Gordon and the Economist are not alone in their enthusiasm for the flush toilet. Nobel-Prize winning economist Joseph Stieglitz remarks that “toilets and electricity were much more important than Facebook…those innovations really did change our standards of living.” Economist Tyler Cowen agrees: inventions like the toilet benefit “virtually everybody. . . If there were a new invention as important as the toilet, shareholders would not and could not appropriate most of the gains.” For innovation cheerleaders such as these economists, the toilet is a symbol of the best of what modernity has to offer: sanitation, ease, and quality of life for everyone. Given all these benefits, it’s hard not to sing the praises of the porcelain throne.

The flush toilet came about after the first centuries of modernity, which sociologist Zygmunt Bauman calls “solid modernity.” Bauman argues that this form of modernity was characterized by efforts to liquefy previous institutions and replace them with solid and superior substitutes. Indoor plumbing would indeed appear to be one of solid modernity’s successes, a rational replacement to the open latrine pits of overcrowded urban squalor. You would be hard pressed to find a sturdier example of the improvements that modernists believed were possible.

The flush toilet, however, has symbolic appeal for modernity’s detractors too. They use it to explain modernity but for quite opposite reasons. While engineering know-how of toilets and the modern sewer systems they rely on are incredible, ultimately, they obscure the real costs of their use. Author Paul Kingsnorth puts it this way: “The modern toilet, the flush toilet, is a good metaphor for the civilization we’re living in. You crap into a pipe, you flush it away, and you never see it, you never have to deal with your own sh*t, and then you end up deep in it.”

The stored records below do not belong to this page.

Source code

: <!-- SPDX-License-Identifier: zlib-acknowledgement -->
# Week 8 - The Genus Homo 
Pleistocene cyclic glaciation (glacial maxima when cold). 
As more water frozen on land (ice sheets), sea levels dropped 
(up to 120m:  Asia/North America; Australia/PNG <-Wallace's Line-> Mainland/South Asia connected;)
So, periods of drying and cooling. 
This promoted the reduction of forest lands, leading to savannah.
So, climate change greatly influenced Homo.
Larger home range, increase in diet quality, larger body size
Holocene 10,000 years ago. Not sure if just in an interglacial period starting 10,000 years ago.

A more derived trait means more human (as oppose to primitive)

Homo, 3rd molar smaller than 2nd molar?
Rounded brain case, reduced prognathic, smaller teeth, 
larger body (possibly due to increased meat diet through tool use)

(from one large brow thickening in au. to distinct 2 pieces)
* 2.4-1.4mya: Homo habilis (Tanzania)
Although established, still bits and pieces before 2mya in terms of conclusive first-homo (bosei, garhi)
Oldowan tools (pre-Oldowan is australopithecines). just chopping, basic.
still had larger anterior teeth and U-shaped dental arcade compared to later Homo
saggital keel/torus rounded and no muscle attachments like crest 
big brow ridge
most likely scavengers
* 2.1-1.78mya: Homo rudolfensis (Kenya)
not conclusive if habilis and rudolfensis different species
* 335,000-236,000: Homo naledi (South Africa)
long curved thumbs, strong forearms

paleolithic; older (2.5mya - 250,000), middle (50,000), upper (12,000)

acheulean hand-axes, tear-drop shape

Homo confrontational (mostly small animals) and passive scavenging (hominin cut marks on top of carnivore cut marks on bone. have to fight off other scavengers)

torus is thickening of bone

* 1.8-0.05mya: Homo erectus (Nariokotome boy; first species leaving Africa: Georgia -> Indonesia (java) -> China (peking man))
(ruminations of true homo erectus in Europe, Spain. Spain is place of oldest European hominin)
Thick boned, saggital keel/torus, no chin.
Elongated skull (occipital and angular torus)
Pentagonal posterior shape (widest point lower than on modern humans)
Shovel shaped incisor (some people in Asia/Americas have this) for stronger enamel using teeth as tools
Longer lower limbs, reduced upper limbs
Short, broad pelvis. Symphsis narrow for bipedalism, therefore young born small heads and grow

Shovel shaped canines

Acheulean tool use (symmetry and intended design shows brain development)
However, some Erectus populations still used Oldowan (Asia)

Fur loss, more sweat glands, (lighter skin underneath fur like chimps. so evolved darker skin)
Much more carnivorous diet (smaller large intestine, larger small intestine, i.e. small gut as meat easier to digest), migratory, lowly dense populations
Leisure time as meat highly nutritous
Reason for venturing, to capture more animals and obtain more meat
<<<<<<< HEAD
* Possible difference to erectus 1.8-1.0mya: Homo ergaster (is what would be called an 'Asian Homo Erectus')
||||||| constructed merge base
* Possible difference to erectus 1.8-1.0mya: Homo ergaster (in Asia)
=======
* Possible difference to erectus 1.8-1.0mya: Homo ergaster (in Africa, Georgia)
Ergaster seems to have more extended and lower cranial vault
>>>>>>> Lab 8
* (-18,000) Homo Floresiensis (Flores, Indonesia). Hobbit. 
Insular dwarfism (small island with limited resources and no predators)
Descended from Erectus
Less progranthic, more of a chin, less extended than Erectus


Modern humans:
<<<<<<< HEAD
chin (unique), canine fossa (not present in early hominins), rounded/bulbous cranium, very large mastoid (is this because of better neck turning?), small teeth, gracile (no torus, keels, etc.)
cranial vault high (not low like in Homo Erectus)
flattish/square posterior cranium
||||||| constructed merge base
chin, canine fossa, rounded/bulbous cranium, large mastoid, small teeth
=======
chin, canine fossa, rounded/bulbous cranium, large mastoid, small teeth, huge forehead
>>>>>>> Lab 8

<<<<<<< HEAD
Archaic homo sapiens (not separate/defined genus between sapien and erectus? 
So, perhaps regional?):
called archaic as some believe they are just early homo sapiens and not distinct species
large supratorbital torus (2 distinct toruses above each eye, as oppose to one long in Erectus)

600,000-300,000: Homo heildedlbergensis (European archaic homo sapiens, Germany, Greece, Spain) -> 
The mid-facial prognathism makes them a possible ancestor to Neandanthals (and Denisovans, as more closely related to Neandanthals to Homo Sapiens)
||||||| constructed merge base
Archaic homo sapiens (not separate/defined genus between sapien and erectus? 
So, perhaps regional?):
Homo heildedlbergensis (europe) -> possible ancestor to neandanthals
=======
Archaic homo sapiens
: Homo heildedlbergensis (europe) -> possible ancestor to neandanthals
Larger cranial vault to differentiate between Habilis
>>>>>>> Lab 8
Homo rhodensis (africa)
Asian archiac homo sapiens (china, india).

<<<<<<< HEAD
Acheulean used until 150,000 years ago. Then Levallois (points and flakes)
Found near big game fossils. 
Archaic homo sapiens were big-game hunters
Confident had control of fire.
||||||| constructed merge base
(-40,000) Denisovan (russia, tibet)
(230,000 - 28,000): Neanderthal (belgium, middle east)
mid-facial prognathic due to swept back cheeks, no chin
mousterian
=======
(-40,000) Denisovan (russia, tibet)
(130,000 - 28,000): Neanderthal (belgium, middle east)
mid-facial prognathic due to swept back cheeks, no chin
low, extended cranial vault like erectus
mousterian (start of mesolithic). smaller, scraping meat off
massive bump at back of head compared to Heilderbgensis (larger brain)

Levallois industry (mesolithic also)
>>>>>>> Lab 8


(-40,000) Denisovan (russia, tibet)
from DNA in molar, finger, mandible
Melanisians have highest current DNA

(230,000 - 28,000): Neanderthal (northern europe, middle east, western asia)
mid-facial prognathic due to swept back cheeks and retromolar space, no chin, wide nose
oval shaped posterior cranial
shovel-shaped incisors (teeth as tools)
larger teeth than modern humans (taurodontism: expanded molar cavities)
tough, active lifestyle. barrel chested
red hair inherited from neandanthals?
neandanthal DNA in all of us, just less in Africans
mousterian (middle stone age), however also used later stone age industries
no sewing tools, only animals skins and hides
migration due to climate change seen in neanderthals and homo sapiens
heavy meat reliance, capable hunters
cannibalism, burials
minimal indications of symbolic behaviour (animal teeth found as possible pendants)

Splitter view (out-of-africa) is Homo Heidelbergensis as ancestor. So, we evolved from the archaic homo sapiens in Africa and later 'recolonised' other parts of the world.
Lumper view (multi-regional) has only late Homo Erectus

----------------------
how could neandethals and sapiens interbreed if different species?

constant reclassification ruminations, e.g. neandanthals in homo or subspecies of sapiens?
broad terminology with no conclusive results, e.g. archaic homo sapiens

Author Wendell Berry also casts doubt on the toilet miracle. He notes that if he relieved himself in a pitcher of drinking water and then drank from it, he would be considered off his rocker. And if he devised a costly technology to combine his human waste with his drinking water and then “invented another expensive (and undependable) technology to make the water fit to drink,” he might be considered even more foolish. The flush toilet creates the very concept of waste by putting our digestive remains in the wrong place (the water) and not where they belong (safely incorporated back into the land). There are alternatives to our elaborate, expensive, and ultimately shortsighted sanitation model—Paul Wheaton’sWillow Feeder” or Joseph Jenkin’s simple thermophilic compost toilet both eradicate parasites and pathogens and recycle human bioproducts so that they can then be used safely in our own backyardsbut, as Berry notes, these types of solutions would put the army of experts who make their living from sewage out of a job and, thus, stand little chance of being widely adopted.

The flush toilet is a wonderful vehicle for demonstrating how modernist solutions are exquisitely primed to turn assets into liabilities under the guise of progress while disconnecting us from the real implications of our actions. The solution creates new problems, which then require more innovation to solve, which in turn leads to new problems. Toilets flush away the nutrients needed to renew the fertility of the soil, in the process contaminating communities downstream. Even when we do understand the importance of closing the carbon cycle, the practice of spreading biosolids from wastewater treatment plants as fertilizer has led to the contamination of prime agricultural land with “forever” chemicals, including PFAS (per-and polyfluoroalkyl chemicals), which have been linked to a whole host of health problems. And, of course, flush toilets and sewage systems assume that communities have the financial resources and political stability to maintain them in good working order, which, given reports about the long-term success of humanitarian-aid sanitation projects, is a big if. NGOs boast about how many toilets they have installed but are much quieter when discussing how few are working a year later.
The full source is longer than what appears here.